RECORDED DATA below:

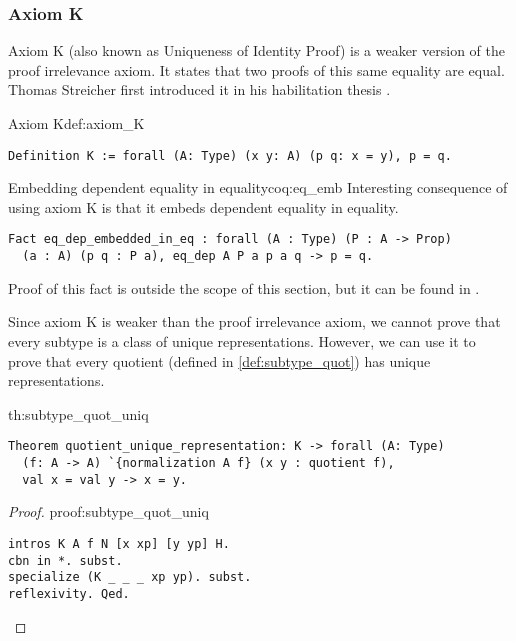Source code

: \subsubsection{Axiom K}
Axiom K (also known as Uniqueness of Identity Proof) is a weaker version of the proof irrelevance axiom. It states that two proofs of this same equality are equal. Thomas Streicher first introduced it in his habilitation thesis \cite{Streicher}.
\begin{defi}{Axiom K}{def:axiom_K}
\begin{verbatim}
Definition K := forall (A: Type) (x y: A) (p q: x = y), p = q.
\end{verbatim}
\end{defi}
\begin{coq}{Embedding dependent equality in equality}{coq:eq_emb}
Interesting consequence of using axiom K is that it embeds dependent equality in equality.
\begin{verbatim}
Fact eq_dep_embedded_in_eq : forall (A : Type) (P : A -> Prop)
  (a : A) (p q : P a), eq_dep A P a p a q -> p = q.
\end{verbatim}
Proof of this fact is outside the scope of this section, but it can be found in .
\end{coq}
Since axiom K is weaker than the proof irrelevance axiom, we cannot prove that every subtype is a class of unique representations. However, we can use it to prove that every quotient (defined in \ref{def:subtype_quot}) has unique representations.
\begin{theo}{}{th:subtype_quot_uniq}
\begin{verbatim}
Theorem quotient_unique_representation: K -> forall (A: Type) 
  (f: A -> A) `{normalization A f} (x y : quotient f),
  val x = val y -> x = y.
\end{verbatim}
\end{theo}
\begin{proof}{}{proof:subtype_quot_uniq}
\begin{verbatim}
intros K A f N [x xp] [y yp] H. 
cbn in *. subst. 
specialize (K _ _ _ xp yp). subst. 
reflexivity. Qed.
\end{verbatim}
\end{proof}
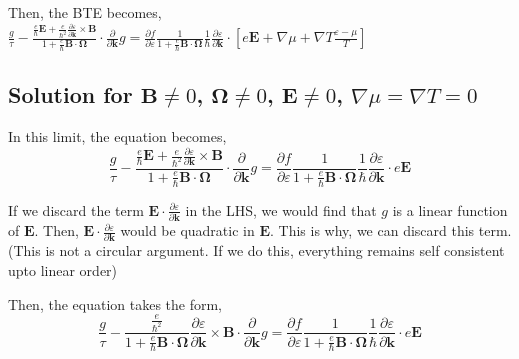 \documentclass{revtex4-2}
\newcommand{\bvec}[1]{{\mathbf #1}}
\begin{document}
Then, the BTE becomes,
$\frac{g}{\tau} -\frac{\frac{e}{\hbar} \bvec{E} +\frac{e}{\hbar^2} \frac{\partial \varepsilon}{\partial \bvec{k}} \times \bvec{B}}{1 + \frac{e}{\hbar} \bvec{B}\cdot\bvec{\Omega}} \cdot\frac{\partial}{\partial \bvec{k}} g = \frac{\partial f}{\partial \varepsilon}\frac{1}{1 + \frac{e}{\hbar} \bvec{B}\cdot\bvec{\Omega}}
\frac{1}{\hbar} \frac{\partial \varepsilon}{\partial \bvec{k}}\cdot\left[e \bvec{E} + \nabla{\mu} + \nabla T \frac{\varepsilon - \mu}{T}\right] $


\subsection{Solution for $\bvec{B}\neq0$, $\bvec{\Omega}\neq 0$, $\bvec{E} \neq 0$, $\nabla \mu = \nabla T = 0$}

In this limit, the equation becomes,
$$
\frac{g}{\tau} -\frac{\frac{e}{\hbar} \bvec{E} +\frac{e}{\hbar^2} \frac{\partial \varepsilon}{\partial \bvec{k}} \times \bvec{B}}{1 + \frac{e}{\hbar} \bvec{B}\cdot\bvec{\Omega}} \cdot\frac{\partial}{\partial \bvec{k}} g = \frac{\partial f}{\partial \varepsilon}\frac{1}{1 + \frac{e}{\hbar} \bvec{B}\cdot\bvec{\Omega}}
\frac{1}{\hbar} \frac{\partial \varepsilon}{\partial \bvec{k}}\cdot e \bvec{E} $$

If we discard the term $\bvec{E} \cdot \frac{\partial \varepsilon}{\partial \bvec{k}}$ in the LHS, we would find that $g$ is a linear function of $\bvec{E}$. Then, $\bvec{E} \cdot \frac{\partial \varepsilon}{\partial \bvec{k}}$ would be quadratic in $\bvec{E}$. This is why, we can discard this term. (This is not a circular argument. If we do this, everything remains self consistent upto linear order)

Then, the equation takes the form,
\begin{equation}
\frac{g}{\tau} -\frac{\frac{e}{\hbar^2} }{1 + \frac{e}{\hbar} \bvec{B}\cdot\bvec{\Omega}} \frac{\partial \varepsilon}{\partial \bvec{k}} \times \bvec{B} \cdot\frac{\partial}{\partial \bvec{k}} g = \frac{\partial f}{\partial \varepsilon}\frac{1}{1 + \frac{e}{\hbar} \bvec{B}\cdot\bvec{\Omega}}
\frac{1}{\hbar} \frac{\partial \varepsilon}{\partial \bvec{k}}\cdot e \bvec{E}
\end{equation}~\label{Eq:BTE_zero_chem_pot_thermal_gradient}
\end{document}
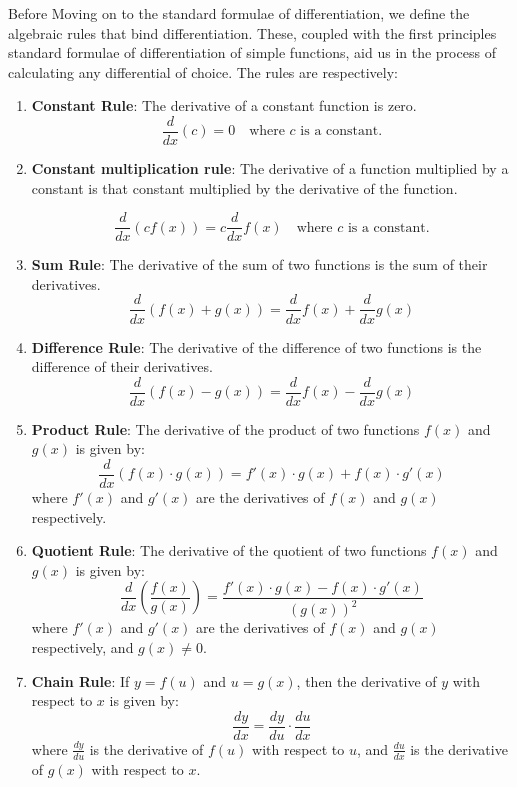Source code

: Before Moving on to the standard formulae of differentiation, we define the algebraic rules that bind differentiation. These, coupled with the first principles standard formulae of differentiation of simple functions, aid us in the process of calculating any differential of choice. 
The rules are respectively:

\begin{enumerate}
    \item \textbf{Constant Rule}: The derivative of a constant function is zero.
    \[
    \frac{d}{dx}(c) = 0 \quad \text{where } c \text{ is a constant.}
    \]

    \item \textbf{Constant multiplication rule}: The derivative of a function multiplied by a constant is that constant multiplied by the derivative of the function.

    \[
    \frac{d}{dx}(cf(x)) = c\frac{d}{dx}f(x) \quad \text{where } c \text{ is a constant.}
    \]
    
    \item \textbf{Sum Rule}: The derivative of the sum of two functions is the sum of their derivatives.
    \[
    \frac{d}{dx}(f(x) + g(x)) = \frac{d}{dx}f(x) + \frac{d}{dx}g(x)
    \]
    
    \item \textbf{Difference Rule}: The derivative of the difference of two functions is the difference of their derivatives.
    \[
    \frac{d}{dx}(f(x) - g(x)) = \frac{d}{dx}f(x) - \frac{d}{dx}g(x)
    \]
    
    \item \textbf{Product Rule}: The derivative of the product of two functions $f(x)$ and $g(x)$ is given by:
    \[
    \frac{d}{dx}(f(x) \cdot g(x)) = f'(x) \cdot g(x) + f(x) \cdot g'(x)
    \]
    where $f'(x)$ and $g'(x)$ are the derivatives of $f(x)$ and $g(x)$ respectively.
    
    \item \textbf{Quotient Rule}: The derivative of the quotient of two functions $f(x)$ and $g(x)$ is given by:
    \[
    \frac{d}{dx}\left(\frac{f(x)}{g(x)}\right) = \frac{f'(x) \cdot g(x) - f(x) \cdot g'(x)}{(g(x))^2}
    \]
    where $f'(x)$ and $g'(x)$ are the derivatives of $f(x)$ and $g(x)$ respectively, and $g(x) \neq 0$.
    
    \item \textbf{Chain Rule}: If $y = f(u)$ and $u = g(x)$, then the derivative of $y$ with respect to $x$ is given by:
    \[
    \frac{dy}{dx} = \frac{dy}{du} \cdot \frac{du}{dx}
    \]
    where $\frac{dy}{du}$ is the derivative of $f(u)$ with respect to $u$, and $\frac{du}{dx}$ is the derivative of $g(x)$ with respect to $x$.
\end{enumerate}

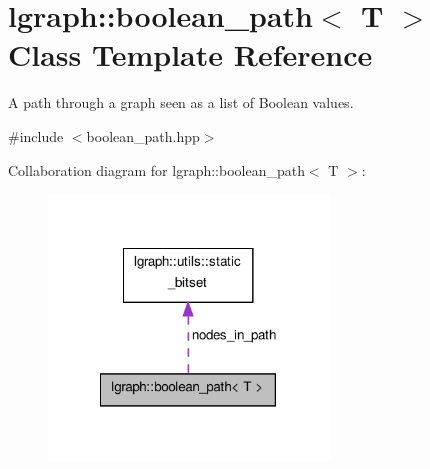 \hypertarget{classlgraph_1_1boolean__path}{\section{lgraph\-:\-:boolean\-\_\-path$<$ T $>$ Class Template Reference}
\label{classlgraph_1_1boolean__path}
}


A path through a graph seen as a list of Boolean values.  




{\ttfamily \#include $<$boolean\-\_\-path.\-hpp$>$}



Collaboration diagram for lgraph\-:\-:boolean\-\_\-path$<$ T $>$\-:
\nopagebreak
\begin{figure}[H]
\begin{center}
\leavevmode
\includegraphics[width=212pt]{classlgraph_1_1boolean__path__coll__graph}
\end{center}
\end{figure}
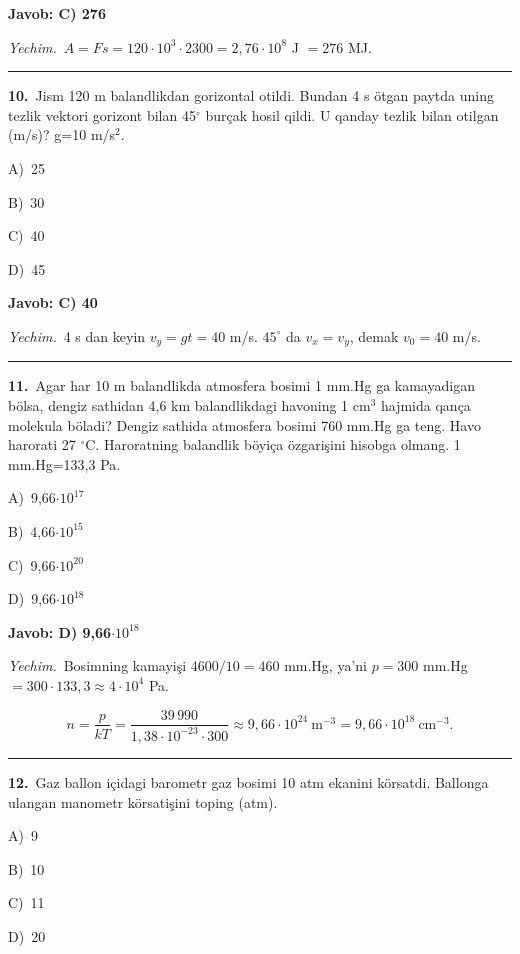 \documentclass[11pt,a4paper]{article}
\newcommand{\opt}[2]{\hspace*{4mm}#1)\ #2\par}
\begin{document}
\noindent\colorbox{gray!12}{\parbox{\dimexpr\linewidth-2\fboxsep}{\textbf{Javob: C) 276}}}\par\smallskip
\noindent\textit{Yechim.}\ $A=Fs=120\cdot10^3\cdot2300=2{,}76\cdot10^8$ J $=276$ MJ.\par\par\medskip\hrule\medskip
{}\noindent\begin{minipage}{\linewidth}
\textbf{10.}\ Jism 120 m balandlikdan gorizontal otildi. Bundan 4 s ötgan paytda uning tezlik vektori gorizont bilan 45$^\circ$ burçak hosil qildi. U qanday tezlik bilan otilgan (m/s)? g=10 m/s$^{2}$.\par\smallskip
\opt{A}{25}
\opt{B}{30}
\opt{C}{40}
\opt{D}{45}
\end{minipage}\vspace{2pt}\par
\noindent\colorbox{gray!12}{\parbox{\dimexpr\linewidth-2\fboxsep}{\textbf{Javob: C) 40}}}\par\smallskip
\noindent\textit{Yechim.}\ 4 s dan keyin $v_y=gt=40$ m/s. $45^\circ$ da $v_x=v_y$, demak $v_0=40$ m/s.\par\par\medskip\hrule\medskip
{}\noindent\begin{minipage}{\linewidth}
\textbf{11.}\ Agar har 10 m balandlikda atmosfera bosimi 1 mm.Hg ga kamayadigan bölsa, dengiz sathidan 4,6 km balandlikdagi havoning 1 cm$^{3}$ hajmida qança molekula böladi? Dengiz sathida atmosfera bosimi 760 mm.Hg ga teng. Havo harorati 27 $^\circ$C. Haroratning balandlik böyiça özgarişini hisobga olmang. 1 mm.Hg=133,3 Pa.\par\smallskip
\opt{A}{9,66$\cdot10^{17}$}
\opt{B}{4,66$\cdot10^{15}$}
\opt{C}{9,66$\cdot10^{20}$}
\opt{D}{9,66$\cdot10^{18}$}
\end{minipage}\vspace{2pt}\par
\noindent\colorbox{gray!12}{\parbox{\dimexpr\linewidth-2\fboxsep}{\textbf{Javob: D) 9,66$\cdot10^{18}$}}}\par\smallskip
\noindent\textit{Yechim.}\ Bosimning kamayişi $4600/10=460$ mm.Hg, ya’ni $p=300$ mm.Hg $=300\cdot133{,}3\approx4\cdot10^4$ Pa.\par
\[n=\frac{p}{kT}=\frac{39\,990}{1{,}38\cdot10^{-23}\cdot300}\approx9{,}66\cdot10^{24}\ \text{m}^{-3}=9{,}66\cdot10^{18}\ \text{cm}^{-3}.\]\par\medskip\hrule\medskip
{}\noindent\begin{minipage}{\linewidth}
\textbf{12.}\ Gaz ballon içidagi barometr gaz bosimi 10 atm ekanini körsatdi. Ballonga ulangan manometr körsatişini toping (atm).\par\smallskip
\opt{A}{9}
\opt{B}{10}
\opt{C}{11}
\opt{D}{20}
\end{minipage}\vspace{2pt}\par
\end{document}
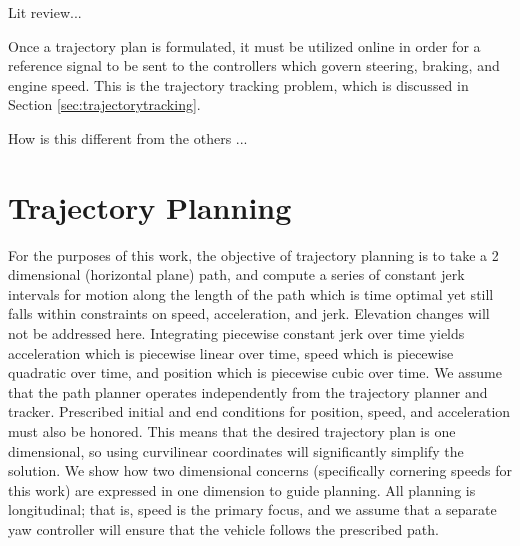 \documentclass[letterpaper, 10 pt, conference]{ieeeconf}  %
\begin{document}



Lit review...

Once a trajectory plan is formulated, it must be utilized online in order for a reference signal to be sent to the controllers which govern steering, braking, and engine speed.
This is the trajectory tracking problem, which is discussed in Section \ref{sec:trajectorytracking}.

How is this different from the others ...



\section{Trajectory Planning} \label{sec:trajectoryplanning}

For the purposes of this work, the objective of trajectory planning is to take a 2 dimensional (horizontal plane) path, and compute a series of constant jerk intervals for motion along the length of the path which is time optimal yet still falls within constraints on speed, acceleration, and jerk.
Elevation changes will not be addressed here.
Integrating piecewise constant jerk over time yields acceleration which is piecewise linear over time, speed which is piecewise quadratic over time, and position which is piecewise cubic over time.
We assume that the path planner operates independently from the trajectory planner and tracker.
Prescribed initial and end conditions for position, speed, and acceleration must also be honored. 
This means that the desired trajectory plan is one dimensional, so using curvilinear coordinates will significantly simplify the solution.
We show how two dimensional concerns (specifically cornering speeds for this work) are expressed in one dimension to guide planning.
All planning is longitudinal; that is, speed is the primary focus, and we assume that a separate yaw controller will ensure that the vehicle follows the prescribed path.
\end{document}
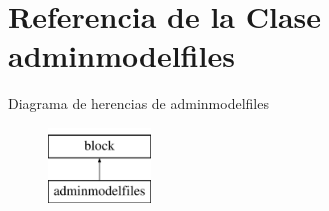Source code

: \hypertarget{classadminmodelfiles}{}\section{Referencia de la Clase adminmodelfiles}
\label{classadminmodelfiles}
Diagrama de herencias de adminmodelfiles\begin{figure}[H]
\begin{center}
\leavevmode
\includegraphics[height=2.000000cm]{classadminmodelfiles}
\end{center}
\end{figure}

End of RECORDED DATA.

- **ABOUT THIS TASK**:
Copy out each line from the listing that contains the string "jerk".

- **RESPONSE**:
For the purposes of this work, the objective of trajectory planning is to take a 2 dimensional (horizontal plane) path, and compute a series of constant jerk intervals for motion along the length of the path which is time optimal yet still falls within constraints on speed, acceleration, and jerk.
Integrating piecewise constant jerk over time yields acceleration which is piecewise linear over time, speed which is piecewise quadratic over time, and position which is piecewise cubic over time.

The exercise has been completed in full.